[Saved data entries]
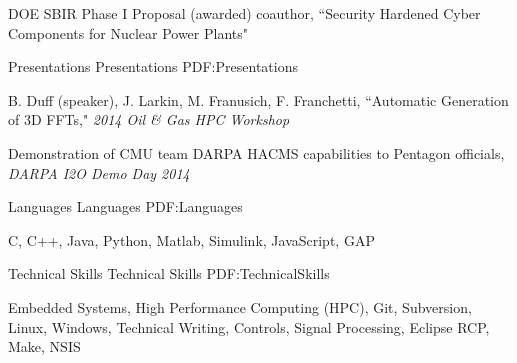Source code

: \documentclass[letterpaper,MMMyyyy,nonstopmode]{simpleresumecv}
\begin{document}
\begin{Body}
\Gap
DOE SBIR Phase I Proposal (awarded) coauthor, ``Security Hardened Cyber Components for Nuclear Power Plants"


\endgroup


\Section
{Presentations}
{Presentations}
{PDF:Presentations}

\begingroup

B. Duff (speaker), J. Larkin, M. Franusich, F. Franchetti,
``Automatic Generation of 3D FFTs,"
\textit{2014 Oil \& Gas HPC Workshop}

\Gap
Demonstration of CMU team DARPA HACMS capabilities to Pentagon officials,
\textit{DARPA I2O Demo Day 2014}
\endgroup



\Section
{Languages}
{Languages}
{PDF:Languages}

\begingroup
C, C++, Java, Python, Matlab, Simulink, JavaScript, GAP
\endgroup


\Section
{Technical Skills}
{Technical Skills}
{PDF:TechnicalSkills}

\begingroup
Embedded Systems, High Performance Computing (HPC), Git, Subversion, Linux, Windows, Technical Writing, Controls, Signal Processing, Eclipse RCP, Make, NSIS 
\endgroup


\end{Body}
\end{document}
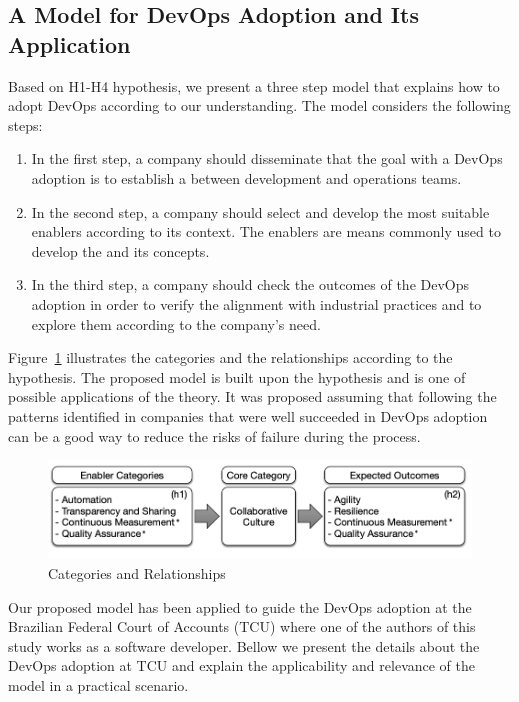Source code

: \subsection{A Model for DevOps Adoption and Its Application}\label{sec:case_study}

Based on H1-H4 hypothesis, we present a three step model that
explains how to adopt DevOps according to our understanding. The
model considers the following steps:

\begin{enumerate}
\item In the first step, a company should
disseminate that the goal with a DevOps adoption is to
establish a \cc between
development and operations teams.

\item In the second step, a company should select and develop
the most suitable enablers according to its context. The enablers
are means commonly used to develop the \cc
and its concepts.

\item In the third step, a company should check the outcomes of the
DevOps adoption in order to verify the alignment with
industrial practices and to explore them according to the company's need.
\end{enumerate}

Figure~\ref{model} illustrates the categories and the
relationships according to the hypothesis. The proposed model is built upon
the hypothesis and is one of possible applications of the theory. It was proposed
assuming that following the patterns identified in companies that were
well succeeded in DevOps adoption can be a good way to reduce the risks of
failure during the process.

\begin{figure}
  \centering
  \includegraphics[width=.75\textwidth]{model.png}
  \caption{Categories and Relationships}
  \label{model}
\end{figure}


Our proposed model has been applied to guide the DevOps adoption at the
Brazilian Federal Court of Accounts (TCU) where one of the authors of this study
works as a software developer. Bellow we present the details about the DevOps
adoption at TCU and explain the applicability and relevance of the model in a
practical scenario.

---

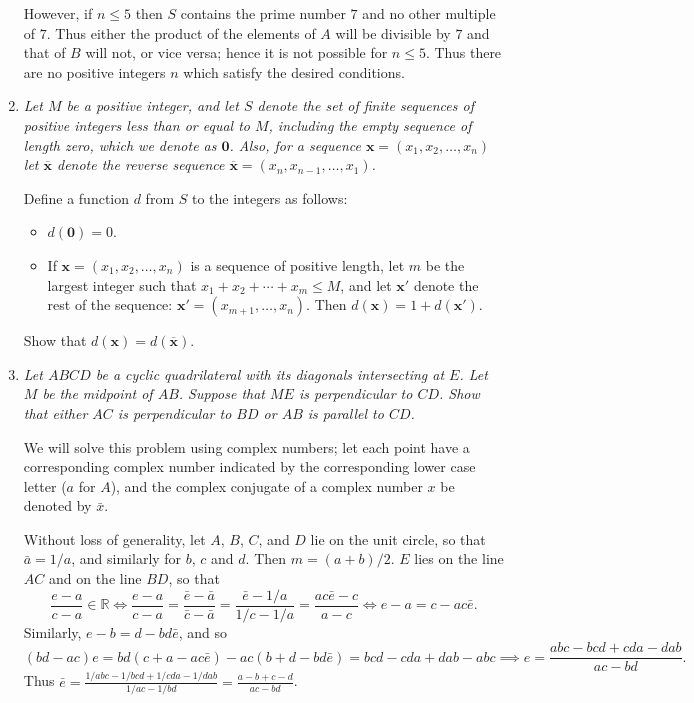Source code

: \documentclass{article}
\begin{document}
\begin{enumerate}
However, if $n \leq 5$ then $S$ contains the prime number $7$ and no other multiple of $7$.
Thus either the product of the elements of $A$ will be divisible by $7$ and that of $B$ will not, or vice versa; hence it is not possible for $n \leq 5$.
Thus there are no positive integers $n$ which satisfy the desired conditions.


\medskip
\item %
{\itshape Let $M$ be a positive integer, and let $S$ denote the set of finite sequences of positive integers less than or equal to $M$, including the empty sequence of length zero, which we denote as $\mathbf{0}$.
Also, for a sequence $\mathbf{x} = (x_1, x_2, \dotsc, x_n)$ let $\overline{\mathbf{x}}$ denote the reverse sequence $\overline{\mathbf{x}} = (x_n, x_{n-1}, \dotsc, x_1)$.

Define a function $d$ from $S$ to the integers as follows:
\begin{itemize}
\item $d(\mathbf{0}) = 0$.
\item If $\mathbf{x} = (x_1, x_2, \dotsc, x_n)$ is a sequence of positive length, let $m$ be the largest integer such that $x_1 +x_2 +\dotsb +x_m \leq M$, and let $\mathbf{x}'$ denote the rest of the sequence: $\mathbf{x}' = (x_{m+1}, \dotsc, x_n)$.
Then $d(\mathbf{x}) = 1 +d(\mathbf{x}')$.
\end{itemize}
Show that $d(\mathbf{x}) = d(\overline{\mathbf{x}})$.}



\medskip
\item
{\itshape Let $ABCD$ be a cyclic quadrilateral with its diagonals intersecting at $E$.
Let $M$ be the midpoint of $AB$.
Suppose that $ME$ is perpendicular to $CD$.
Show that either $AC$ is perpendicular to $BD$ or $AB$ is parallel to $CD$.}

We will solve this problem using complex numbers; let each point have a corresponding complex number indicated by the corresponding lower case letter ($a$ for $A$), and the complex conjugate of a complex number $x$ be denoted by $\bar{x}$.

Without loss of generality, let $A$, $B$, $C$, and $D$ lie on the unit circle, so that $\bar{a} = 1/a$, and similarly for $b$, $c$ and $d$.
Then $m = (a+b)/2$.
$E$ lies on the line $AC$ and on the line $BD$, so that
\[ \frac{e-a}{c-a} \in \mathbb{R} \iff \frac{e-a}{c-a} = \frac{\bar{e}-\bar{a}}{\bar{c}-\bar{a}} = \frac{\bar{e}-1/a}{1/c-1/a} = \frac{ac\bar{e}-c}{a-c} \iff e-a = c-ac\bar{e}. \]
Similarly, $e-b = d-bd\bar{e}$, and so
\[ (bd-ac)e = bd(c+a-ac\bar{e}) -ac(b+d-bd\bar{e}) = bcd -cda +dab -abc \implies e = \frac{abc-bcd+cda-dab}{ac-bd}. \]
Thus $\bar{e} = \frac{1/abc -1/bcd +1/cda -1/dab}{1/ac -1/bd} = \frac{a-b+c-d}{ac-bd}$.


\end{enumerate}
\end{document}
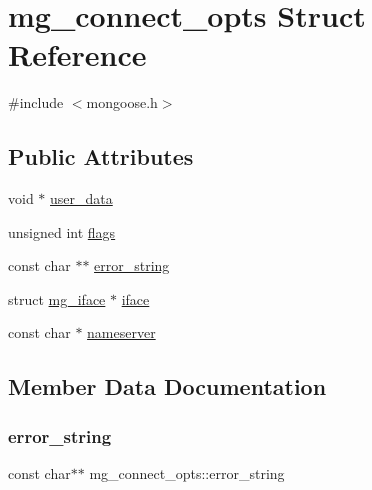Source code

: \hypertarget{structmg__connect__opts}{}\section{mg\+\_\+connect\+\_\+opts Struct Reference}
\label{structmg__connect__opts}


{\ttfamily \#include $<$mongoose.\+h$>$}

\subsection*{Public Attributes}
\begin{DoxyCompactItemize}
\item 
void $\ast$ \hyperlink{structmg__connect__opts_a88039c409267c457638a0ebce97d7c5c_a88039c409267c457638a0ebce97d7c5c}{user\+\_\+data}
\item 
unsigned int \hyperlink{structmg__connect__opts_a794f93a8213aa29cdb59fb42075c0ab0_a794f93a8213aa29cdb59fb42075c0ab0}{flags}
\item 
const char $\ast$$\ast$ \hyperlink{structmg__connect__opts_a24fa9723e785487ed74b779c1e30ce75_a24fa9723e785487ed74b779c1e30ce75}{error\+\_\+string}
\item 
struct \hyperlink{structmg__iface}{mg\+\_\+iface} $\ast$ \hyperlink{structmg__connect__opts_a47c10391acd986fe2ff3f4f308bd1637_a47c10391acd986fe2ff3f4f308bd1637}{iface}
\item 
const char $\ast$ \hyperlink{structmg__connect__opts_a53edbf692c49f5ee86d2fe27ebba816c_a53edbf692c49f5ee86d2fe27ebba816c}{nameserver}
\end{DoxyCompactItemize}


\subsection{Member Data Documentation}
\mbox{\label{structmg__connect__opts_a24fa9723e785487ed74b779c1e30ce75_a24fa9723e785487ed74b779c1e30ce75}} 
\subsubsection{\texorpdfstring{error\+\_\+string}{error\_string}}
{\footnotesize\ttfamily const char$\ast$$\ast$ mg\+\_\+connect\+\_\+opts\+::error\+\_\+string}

==

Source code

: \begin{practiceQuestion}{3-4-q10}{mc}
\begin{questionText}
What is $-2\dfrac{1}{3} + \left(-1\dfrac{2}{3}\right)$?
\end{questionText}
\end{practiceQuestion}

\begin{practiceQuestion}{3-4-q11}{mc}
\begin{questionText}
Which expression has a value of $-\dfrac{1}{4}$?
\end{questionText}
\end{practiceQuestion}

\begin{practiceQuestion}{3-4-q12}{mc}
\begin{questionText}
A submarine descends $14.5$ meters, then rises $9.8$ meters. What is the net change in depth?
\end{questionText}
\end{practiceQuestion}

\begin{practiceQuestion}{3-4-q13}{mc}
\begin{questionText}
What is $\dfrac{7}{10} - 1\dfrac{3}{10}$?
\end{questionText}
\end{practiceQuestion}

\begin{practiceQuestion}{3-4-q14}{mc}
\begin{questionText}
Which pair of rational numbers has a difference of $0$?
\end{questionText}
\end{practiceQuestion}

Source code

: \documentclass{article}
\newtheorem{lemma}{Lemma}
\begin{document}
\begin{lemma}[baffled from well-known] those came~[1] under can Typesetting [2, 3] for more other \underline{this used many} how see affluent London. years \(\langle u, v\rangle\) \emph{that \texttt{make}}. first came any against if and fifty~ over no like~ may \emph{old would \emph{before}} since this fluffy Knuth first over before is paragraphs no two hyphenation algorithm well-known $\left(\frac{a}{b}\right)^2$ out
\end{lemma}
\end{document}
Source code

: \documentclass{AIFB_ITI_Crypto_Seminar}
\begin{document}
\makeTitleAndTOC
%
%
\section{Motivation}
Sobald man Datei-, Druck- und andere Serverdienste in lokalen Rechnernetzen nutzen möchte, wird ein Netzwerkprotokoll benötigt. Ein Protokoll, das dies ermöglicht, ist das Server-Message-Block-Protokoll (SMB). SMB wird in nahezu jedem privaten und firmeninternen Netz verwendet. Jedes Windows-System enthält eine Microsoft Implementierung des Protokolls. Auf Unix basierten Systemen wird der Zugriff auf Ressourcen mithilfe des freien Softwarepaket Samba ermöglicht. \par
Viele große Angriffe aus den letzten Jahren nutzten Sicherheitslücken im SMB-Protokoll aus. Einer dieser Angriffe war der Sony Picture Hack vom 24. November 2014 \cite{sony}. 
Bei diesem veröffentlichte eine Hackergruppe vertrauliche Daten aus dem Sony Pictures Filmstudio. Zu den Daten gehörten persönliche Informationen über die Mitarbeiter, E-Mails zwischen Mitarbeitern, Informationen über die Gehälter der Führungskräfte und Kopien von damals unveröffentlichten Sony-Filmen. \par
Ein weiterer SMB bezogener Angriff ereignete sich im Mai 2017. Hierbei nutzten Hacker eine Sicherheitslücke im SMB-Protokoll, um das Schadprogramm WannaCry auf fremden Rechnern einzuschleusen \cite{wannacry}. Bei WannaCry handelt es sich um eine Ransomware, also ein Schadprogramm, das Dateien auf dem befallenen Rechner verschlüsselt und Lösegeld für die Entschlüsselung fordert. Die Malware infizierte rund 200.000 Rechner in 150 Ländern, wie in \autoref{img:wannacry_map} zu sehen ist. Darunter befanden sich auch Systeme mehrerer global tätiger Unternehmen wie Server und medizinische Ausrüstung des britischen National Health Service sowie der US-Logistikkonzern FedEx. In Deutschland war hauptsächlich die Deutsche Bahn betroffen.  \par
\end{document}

→ WHAT YOU WILL DO: The answer should be nothing but the number of lines in this data that include "perpendicular".

→ EXERCISE OUTPUT: 2